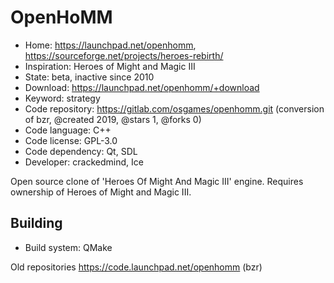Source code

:# OpenHoMM

- Home: https://launchpad.net/openhomm, https://sourceforge.net/projects/heroes-rebirth/
- Inspiration: Heroes of Might and Magic III
- State: beta, inactive since 2010
- Download: https://launchpad.net/openhomm/+download
- Keyword: strategy
- Code repository: https://gitlab.com/osgames/openhomm.git (conversion of bzr, @created 2019, @stars 1, @forks 0)
- Code language: C++
- Code license: GPL-3.0
- Code dependency: Qt, SDL
- Developer: crackedmind, Ice

Open source clone of 'Heroes Of Might And Magic III' engine.
Requires ownership of Heroes of Might and Magic III.

## Building

- Build system: QMake

Old repositories https://code.launchpad.net/openhomm (bzr)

### WORK ORDER
Copy out the preceding entries without a single change, leaving out the pictures.

### EXPECTED OUTPUT
Source code

:# OpenHoMM

- Home: https://launchpad.net/openhomm, https://sourceforge.net/projects/heroes-rebirth/
- Inspiration: Heroes of Might and Magic III
- State: beta, inactive since 2010
- Download: https://launchpad.net/openhomm/+download
- Keyword: strategy
- Code repository: https://gitlab.com/osgames/openhomm.git (conversion of bzr, @created 2019, @stars 1, @forks 0)
- Code language: C++
- Code license: GPL-3.0
- Code dependency: Qt, SDL
- Developer: crackedmind, Ice

Open source clone of 'Heroes Of Might And Magic III' engine.
Requires ownership of Heroes of Might and Magic III.

## Building

- Build system: QMake

Old repositories https://code.launchpad.net/openhomm (bzr)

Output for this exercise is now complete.